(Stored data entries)
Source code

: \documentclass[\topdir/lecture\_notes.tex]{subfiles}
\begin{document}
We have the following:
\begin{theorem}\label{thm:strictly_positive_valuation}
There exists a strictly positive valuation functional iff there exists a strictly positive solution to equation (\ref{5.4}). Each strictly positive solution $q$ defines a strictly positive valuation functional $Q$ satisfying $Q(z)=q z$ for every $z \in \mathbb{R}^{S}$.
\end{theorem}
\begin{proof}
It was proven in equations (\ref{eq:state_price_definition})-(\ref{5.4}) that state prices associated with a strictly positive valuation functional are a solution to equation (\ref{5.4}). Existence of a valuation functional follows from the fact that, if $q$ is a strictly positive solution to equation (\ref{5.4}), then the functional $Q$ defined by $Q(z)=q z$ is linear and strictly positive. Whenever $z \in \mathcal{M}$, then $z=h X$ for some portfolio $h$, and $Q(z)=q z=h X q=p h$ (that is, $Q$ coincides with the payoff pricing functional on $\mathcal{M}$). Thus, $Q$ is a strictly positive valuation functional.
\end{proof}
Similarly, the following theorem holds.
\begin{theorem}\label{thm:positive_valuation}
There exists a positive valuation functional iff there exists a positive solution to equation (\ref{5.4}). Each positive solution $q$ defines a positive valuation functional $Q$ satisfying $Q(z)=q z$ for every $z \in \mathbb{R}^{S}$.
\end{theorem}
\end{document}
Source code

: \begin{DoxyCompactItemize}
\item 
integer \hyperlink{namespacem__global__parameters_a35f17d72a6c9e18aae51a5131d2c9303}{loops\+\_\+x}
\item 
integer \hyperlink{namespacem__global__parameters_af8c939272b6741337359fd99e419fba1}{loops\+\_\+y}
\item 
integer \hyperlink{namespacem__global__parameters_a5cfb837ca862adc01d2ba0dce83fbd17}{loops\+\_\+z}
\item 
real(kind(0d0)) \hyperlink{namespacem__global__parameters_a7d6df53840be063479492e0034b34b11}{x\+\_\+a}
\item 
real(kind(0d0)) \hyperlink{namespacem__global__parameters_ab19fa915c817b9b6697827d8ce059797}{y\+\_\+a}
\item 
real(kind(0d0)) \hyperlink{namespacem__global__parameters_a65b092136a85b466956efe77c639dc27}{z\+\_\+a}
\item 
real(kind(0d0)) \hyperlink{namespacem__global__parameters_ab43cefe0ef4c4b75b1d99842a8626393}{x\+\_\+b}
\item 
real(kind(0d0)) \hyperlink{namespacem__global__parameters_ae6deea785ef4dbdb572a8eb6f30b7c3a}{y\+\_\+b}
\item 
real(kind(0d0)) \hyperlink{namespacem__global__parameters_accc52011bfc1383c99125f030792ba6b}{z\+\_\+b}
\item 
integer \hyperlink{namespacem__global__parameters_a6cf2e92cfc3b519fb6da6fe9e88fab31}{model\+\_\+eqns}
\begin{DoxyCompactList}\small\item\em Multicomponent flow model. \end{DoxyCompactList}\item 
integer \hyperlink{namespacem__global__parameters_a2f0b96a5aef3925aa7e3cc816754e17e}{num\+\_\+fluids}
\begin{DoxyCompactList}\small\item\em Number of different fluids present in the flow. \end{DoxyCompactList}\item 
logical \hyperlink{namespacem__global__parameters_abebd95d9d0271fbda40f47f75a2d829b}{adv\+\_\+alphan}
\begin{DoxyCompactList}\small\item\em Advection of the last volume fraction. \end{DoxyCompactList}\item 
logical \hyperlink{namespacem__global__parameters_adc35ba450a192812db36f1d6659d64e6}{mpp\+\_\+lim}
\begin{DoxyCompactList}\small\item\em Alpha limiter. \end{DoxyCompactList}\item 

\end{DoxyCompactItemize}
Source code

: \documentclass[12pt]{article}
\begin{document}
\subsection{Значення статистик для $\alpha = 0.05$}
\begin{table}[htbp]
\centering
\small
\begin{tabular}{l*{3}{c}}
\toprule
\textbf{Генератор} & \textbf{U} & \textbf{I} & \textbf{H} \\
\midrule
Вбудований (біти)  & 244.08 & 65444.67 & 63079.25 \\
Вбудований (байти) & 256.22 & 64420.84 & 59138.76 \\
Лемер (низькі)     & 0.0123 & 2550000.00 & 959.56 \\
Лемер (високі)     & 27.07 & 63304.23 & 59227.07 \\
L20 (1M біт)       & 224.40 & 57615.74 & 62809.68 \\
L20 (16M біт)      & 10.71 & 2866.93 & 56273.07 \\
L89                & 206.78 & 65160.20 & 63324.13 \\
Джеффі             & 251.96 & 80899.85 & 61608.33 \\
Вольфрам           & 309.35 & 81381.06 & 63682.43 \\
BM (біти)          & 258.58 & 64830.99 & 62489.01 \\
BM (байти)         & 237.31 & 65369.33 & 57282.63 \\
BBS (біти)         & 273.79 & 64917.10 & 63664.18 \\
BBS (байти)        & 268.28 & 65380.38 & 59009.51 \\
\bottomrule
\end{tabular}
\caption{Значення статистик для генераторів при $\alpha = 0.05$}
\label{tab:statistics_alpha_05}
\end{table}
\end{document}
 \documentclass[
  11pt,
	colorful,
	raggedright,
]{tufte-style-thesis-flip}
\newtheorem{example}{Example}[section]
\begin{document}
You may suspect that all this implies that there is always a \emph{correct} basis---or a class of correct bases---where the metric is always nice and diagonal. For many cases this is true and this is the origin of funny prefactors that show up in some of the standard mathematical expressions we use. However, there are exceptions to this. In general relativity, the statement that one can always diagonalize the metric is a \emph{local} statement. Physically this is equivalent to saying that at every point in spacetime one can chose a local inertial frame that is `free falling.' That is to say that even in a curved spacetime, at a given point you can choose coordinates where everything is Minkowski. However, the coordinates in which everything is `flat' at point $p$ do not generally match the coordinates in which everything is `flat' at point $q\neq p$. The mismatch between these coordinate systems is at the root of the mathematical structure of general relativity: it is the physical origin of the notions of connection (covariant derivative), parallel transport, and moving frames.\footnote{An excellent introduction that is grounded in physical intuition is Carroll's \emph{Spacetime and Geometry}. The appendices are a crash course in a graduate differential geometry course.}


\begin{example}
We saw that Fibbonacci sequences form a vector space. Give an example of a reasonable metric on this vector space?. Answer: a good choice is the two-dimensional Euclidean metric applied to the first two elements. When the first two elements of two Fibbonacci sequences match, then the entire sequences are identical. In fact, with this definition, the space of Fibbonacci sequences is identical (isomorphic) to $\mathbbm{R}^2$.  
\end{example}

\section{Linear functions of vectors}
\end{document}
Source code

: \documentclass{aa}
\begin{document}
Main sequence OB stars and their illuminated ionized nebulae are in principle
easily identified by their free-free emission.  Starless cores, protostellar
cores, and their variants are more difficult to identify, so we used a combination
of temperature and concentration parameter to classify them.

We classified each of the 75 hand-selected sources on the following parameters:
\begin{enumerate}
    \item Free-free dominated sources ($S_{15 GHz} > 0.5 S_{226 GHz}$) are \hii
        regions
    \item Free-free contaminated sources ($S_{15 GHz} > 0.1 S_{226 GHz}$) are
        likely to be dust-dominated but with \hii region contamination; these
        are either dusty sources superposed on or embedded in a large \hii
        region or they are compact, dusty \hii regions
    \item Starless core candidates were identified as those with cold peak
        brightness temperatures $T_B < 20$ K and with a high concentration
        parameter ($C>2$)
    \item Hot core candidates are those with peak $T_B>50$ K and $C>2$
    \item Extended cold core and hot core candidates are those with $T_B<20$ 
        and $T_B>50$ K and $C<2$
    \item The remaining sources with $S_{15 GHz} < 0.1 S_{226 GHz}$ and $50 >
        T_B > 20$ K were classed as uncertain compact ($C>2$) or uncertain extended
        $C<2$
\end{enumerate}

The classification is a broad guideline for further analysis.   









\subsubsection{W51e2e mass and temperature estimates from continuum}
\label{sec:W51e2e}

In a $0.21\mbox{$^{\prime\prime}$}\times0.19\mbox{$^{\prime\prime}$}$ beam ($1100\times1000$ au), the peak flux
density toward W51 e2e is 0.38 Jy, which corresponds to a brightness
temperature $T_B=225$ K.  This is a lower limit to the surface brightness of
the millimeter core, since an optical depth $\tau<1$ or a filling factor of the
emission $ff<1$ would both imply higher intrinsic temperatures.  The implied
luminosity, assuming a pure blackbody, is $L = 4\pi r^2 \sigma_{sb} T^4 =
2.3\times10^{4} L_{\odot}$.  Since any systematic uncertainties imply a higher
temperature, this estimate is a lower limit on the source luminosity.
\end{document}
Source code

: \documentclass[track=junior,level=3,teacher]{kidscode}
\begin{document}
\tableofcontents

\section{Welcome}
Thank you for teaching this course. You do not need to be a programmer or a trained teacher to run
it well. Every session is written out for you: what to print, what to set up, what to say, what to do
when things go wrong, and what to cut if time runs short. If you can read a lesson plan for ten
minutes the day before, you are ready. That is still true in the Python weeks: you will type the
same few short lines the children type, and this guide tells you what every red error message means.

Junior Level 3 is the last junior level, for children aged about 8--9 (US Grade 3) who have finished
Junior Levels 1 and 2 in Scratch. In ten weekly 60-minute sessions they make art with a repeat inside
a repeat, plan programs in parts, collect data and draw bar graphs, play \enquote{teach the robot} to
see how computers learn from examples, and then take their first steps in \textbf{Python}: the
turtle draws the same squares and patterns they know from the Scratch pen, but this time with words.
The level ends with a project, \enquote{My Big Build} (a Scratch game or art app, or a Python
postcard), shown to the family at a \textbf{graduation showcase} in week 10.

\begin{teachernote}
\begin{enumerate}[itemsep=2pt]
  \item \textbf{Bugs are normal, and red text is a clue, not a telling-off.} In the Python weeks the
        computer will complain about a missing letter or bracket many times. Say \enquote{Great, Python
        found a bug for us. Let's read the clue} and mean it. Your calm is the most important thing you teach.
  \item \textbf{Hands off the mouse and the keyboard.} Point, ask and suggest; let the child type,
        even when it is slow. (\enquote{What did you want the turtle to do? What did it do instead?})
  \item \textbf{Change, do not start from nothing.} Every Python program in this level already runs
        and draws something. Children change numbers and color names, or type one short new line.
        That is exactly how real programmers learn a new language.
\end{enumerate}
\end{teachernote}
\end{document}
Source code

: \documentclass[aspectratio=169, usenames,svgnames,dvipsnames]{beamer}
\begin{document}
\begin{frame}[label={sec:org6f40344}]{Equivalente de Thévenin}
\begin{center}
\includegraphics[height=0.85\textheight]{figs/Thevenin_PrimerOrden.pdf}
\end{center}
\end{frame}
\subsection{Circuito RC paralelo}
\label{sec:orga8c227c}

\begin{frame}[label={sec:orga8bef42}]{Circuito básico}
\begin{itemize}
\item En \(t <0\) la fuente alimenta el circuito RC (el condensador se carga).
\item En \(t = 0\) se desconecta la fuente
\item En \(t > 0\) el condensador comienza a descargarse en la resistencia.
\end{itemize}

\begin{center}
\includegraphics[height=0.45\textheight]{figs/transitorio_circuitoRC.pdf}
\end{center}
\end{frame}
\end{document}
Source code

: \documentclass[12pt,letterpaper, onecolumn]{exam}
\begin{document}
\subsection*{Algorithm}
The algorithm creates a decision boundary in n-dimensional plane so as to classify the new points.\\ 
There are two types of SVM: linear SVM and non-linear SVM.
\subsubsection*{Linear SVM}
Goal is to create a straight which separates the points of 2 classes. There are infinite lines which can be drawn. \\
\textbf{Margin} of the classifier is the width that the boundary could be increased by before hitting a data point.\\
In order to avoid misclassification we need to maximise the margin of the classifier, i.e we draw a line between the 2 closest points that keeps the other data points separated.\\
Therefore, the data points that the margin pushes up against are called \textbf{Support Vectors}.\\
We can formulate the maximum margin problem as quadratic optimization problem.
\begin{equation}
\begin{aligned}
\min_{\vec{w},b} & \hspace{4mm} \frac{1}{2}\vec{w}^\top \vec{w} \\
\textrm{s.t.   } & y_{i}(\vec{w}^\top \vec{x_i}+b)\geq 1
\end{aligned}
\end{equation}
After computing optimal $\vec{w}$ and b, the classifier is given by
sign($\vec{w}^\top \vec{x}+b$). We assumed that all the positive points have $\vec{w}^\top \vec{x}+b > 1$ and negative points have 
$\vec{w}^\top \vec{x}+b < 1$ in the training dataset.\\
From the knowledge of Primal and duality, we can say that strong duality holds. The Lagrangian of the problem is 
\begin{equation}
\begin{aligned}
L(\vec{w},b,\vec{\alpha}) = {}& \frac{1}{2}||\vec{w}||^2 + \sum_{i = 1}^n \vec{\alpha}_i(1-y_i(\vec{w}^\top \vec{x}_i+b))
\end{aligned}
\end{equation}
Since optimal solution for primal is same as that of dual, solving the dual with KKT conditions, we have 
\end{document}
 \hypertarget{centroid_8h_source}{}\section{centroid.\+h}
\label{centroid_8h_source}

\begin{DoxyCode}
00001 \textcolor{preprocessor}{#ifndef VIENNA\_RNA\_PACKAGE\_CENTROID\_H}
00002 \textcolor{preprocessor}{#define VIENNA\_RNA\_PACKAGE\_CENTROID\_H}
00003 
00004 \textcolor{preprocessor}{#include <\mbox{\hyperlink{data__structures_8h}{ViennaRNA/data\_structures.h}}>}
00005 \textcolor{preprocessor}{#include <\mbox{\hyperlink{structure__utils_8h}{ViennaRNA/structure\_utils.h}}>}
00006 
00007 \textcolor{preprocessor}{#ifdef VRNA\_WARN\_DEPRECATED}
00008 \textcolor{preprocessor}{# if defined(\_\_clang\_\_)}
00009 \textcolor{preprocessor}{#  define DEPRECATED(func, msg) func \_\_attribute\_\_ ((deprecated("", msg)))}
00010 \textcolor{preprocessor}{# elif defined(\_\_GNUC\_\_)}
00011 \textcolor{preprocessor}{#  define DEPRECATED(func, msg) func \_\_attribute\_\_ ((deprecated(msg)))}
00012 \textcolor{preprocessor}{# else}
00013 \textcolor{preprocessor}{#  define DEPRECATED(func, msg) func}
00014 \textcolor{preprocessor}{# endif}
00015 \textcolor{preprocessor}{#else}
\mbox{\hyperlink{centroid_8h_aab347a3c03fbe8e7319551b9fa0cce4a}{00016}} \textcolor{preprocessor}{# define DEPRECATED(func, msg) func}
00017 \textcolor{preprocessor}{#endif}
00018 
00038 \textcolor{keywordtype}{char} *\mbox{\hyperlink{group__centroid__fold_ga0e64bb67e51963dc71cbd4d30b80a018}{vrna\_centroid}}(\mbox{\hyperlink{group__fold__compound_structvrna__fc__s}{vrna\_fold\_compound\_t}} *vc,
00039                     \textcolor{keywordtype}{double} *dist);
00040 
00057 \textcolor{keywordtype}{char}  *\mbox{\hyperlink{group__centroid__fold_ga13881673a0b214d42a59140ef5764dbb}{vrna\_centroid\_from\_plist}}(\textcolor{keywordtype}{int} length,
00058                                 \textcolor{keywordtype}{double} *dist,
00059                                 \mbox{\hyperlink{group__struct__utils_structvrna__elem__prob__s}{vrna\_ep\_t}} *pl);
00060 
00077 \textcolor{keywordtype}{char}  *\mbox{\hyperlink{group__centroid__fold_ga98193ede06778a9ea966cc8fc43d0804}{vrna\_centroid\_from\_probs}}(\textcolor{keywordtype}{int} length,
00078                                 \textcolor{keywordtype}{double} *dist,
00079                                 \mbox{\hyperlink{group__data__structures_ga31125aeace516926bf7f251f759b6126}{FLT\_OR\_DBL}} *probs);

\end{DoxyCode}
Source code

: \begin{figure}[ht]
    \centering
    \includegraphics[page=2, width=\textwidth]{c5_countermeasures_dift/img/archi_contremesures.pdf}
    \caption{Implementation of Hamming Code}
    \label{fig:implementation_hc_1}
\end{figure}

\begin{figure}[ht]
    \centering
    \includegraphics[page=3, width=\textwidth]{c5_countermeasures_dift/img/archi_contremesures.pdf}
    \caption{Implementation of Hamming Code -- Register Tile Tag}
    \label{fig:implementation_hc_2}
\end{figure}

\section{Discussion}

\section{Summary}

*Exercise aim:*
From the records, copy out each line that includes the string "optimal".

*Response box:*
After computing optimal $\vec{w}$ and b, the classifier is given by
Since optimal solution for primal is same as that of dual, solving the dual with KKT conditions, we have 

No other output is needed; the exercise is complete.